Curious about the military and it’s bang for the buck? Trillions spent and what to we have to show for it? Osama Bin Laden? Political Progress? No, a Nathans and TGIF’s. Makes health care waste look trivial!
This from Alex Berenson via The Best Defense:
The soldiers and contractors who work at Kandahar Air Field call this giant base KAF, pronounced “calf.” As in fatted. Kabul is the nerve center, the brain, for the war in Afghanistan. But KAF is the mouth and the stomach, the communications and supply center for the 70,000 American soldiers and Marines fighting in southern Afghanistan.
Of course, fighting is a relative term. If they wear uniforms, the ladies and gents at KAF are counted in that total, though they’re about as likely to be in a firefight as the average Parisian. The kaf-firs are required to wear strips of yellow reflective tape if they walk outside after dark. The rule is a concession to the fact that, despite the occasional rocket attack, they’re as likely to die in a traffic accident as from hostile fire. Frontline soldiers refer to the folks at KAF as POGs, pronounced pogues. POG may or may not stand for “people other than grunts.” Either way, the phrase isn’t a compliment.
I walked, and walked, and walked some more. The base seemed endless.
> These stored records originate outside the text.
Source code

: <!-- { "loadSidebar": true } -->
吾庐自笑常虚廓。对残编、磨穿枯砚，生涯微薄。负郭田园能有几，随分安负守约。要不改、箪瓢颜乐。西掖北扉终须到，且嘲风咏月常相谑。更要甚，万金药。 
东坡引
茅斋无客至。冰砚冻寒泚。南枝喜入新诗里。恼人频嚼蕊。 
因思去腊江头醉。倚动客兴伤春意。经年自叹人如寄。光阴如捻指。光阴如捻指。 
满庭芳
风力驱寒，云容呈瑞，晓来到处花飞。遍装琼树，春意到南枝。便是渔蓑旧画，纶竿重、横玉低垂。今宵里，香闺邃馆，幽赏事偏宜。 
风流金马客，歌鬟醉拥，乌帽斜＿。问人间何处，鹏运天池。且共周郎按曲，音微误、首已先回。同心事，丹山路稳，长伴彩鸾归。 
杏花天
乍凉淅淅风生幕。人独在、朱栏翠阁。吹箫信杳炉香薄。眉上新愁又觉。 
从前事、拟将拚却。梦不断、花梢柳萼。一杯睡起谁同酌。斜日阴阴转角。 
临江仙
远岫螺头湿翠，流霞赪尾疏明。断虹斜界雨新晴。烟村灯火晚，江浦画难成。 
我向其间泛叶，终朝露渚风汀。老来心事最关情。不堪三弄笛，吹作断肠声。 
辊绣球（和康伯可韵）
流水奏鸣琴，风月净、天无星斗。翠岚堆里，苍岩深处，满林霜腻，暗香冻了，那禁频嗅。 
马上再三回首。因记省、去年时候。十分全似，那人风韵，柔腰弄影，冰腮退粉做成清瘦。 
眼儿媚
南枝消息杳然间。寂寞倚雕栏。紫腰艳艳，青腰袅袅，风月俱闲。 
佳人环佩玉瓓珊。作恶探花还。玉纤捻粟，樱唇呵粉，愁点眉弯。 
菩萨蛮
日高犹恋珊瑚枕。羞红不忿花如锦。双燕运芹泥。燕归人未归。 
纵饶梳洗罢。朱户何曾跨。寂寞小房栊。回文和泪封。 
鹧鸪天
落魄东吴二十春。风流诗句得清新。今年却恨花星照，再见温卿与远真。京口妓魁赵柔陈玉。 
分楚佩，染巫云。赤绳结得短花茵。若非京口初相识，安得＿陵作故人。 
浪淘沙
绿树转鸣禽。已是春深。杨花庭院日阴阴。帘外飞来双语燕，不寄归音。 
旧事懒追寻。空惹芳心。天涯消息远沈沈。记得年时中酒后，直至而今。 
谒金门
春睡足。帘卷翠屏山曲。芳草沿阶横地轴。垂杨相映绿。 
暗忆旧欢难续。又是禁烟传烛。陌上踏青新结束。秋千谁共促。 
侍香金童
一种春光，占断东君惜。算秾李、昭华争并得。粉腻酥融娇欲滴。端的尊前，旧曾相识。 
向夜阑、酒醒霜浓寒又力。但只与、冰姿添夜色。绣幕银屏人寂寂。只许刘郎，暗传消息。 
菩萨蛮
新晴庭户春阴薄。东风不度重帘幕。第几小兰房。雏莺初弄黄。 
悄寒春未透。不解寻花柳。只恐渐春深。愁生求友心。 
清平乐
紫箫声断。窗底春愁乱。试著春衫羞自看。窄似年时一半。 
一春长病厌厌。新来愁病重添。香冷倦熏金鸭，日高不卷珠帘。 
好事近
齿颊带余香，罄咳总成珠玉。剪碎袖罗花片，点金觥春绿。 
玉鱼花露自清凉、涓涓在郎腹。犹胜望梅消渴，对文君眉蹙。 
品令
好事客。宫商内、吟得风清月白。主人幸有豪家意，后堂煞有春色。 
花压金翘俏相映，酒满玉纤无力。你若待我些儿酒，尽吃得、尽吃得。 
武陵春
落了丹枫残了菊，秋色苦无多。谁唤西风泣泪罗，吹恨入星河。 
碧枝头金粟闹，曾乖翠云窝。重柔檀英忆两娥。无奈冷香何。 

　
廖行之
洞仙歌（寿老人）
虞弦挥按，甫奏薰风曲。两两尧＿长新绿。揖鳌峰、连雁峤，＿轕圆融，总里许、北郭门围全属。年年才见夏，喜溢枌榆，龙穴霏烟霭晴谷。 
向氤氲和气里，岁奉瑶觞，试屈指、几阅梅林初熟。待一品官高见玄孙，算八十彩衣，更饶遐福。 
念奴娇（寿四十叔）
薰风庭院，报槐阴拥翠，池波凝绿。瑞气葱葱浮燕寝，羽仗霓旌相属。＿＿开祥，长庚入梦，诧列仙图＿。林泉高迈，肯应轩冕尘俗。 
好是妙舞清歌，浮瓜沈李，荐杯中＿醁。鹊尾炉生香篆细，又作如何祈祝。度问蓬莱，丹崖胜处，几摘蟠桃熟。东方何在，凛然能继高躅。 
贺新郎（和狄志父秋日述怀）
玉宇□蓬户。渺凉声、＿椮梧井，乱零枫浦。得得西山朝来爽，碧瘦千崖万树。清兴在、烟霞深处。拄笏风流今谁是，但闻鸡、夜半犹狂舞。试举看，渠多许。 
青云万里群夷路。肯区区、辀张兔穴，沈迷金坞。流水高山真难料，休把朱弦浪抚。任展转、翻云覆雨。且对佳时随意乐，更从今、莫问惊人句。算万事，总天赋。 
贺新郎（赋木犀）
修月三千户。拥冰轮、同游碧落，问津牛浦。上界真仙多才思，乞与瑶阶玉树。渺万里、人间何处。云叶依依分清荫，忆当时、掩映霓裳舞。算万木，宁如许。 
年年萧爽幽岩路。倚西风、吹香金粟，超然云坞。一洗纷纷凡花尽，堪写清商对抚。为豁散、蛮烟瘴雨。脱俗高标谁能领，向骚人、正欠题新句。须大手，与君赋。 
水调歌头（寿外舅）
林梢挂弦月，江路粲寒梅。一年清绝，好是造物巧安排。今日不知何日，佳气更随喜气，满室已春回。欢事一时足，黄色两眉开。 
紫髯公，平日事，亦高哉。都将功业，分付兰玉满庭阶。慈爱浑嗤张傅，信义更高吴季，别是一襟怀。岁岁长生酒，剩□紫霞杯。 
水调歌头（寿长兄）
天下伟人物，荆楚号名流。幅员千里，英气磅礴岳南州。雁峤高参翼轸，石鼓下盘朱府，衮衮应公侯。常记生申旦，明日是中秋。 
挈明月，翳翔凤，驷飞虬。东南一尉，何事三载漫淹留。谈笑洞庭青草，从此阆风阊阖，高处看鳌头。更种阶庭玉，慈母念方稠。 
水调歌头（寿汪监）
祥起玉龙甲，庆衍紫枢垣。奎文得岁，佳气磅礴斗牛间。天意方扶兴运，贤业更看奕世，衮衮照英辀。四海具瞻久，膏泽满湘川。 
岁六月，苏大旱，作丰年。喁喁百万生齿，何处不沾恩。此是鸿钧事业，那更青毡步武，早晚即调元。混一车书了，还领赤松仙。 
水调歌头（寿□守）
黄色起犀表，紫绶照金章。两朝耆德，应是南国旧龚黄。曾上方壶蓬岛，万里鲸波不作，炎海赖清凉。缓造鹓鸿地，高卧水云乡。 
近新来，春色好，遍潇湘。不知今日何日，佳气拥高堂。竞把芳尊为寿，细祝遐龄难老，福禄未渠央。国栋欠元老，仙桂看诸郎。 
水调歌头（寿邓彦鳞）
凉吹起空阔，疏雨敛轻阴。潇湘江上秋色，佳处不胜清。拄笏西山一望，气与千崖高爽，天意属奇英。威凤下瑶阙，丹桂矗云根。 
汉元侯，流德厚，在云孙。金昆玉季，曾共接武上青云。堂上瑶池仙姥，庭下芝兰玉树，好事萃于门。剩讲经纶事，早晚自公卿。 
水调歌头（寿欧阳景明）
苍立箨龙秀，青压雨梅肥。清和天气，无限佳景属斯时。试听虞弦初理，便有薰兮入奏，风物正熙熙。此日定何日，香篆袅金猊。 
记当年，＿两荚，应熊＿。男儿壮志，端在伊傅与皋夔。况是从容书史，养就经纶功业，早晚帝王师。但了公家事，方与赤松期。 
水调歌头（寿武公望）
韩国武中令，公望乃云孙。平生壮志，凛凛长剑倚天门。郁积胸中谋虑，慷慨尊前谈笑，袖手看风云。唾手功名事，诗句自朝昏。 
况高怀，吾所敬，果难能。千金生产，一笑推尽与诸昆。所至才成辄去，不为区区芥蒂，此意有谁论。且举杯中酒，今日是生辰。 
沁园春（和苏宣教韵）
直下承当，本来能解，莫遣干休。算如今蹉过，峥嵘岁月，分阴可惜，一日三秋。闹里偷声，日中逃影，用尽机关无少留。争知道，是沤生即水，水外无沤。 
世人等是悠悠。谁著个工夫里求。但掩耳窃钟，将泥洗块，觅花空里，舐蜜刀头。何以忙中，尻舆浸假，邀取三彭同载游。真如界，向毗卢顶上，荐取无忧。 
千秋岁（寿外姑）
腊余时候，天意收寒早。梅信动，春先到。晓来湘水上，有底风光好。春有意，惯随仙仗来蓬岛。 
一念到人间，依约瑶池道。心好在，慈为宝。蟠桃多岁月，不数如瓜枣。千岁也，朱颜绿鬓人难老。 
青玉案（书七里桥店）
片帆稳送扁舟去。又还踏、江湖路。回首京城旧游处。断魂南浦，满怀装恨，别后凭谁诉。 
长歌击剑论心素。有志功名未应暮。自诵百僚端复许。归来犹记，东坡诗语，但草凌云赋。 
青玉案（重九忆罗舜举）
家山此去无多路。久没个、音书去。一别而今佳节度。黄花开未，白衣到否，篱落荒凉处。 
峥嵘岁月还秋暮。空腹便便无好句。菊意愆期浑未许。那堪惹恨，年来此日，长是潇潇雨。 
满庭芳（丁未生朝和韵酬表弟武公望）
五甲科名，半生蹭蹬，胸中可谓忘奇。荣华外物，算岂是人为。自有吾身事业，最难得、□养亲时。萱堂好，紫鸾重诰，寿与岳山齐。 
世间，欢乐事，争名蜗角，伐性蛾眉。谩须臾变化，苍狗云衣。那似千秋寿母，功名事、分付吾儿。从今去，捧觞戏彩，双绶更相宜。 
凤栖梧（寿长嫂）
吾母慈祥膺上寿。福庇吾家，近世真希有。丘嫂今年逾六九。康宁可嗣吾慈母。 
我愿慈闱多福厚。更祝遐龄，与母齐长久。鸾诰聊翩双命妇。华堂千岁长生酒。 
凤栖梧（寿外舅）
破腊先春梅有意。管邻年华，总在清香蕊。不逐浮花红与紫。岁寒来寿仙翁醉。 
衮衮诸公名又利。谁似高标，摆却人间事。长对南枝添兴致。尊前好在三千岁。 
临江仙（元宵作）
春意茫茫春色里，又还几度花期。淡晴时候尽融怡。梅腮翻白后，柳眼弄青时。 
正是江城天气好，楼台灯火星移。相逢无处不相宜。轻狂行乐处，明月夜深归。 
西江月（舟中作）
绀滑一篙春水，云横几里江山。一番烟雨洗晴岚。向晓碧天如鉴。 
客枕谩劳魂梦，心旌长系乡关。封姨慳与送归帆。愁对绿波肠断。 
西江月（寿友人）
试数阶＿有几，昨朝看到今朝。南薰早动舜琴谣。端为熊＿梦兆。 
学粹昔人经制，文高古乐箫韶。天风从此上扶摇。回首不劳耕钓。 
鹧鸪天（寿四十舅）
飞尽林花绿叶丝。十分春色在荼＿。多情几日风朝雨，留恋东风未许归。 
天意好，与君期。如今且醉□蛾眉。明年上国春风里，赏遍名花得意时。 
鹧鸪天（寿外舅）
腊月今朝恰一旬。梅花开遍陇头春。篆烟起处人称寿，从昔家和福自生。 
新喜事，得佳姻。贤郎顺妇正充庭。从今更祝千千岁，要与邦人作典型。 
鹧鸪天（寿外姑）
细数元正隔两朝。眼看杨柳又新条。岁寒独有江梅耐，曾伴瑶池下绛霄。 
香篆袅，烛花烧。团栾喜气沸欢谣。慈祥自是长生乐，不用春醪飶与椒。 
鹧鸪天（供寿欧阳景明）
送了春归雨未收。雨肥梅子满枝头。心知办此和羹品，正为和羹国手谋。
KAF is roughly three miles wide and two miles long, one-fourth the size of Manhattan. I wondered just how many people lived here. The consensus figure was north of 30,000, though no one really knew. Besides the Marines and Army, the Navy and Air Force had 5,000 people here, the British and Canadians thousands more. The French had offered a detachment of Mirage jets. Belgium, Italy, and a dozen other nations were here too, supporting the war one cappuccino at a time. KBR and Dyncorp and scores of other private companies fielded their own armies: contractors who cleaned the toilets, ran the chow halls, built the gyms, trained the bomb-sniffing dogs, and serviced the phones. The private workers were even more diverse than the soldiers. KAF is a real United Nations, the world coming together to make war. Only one country is missing: Afghanistan itself. Aside from a few guys selling carpets, the locals are generally not welcome.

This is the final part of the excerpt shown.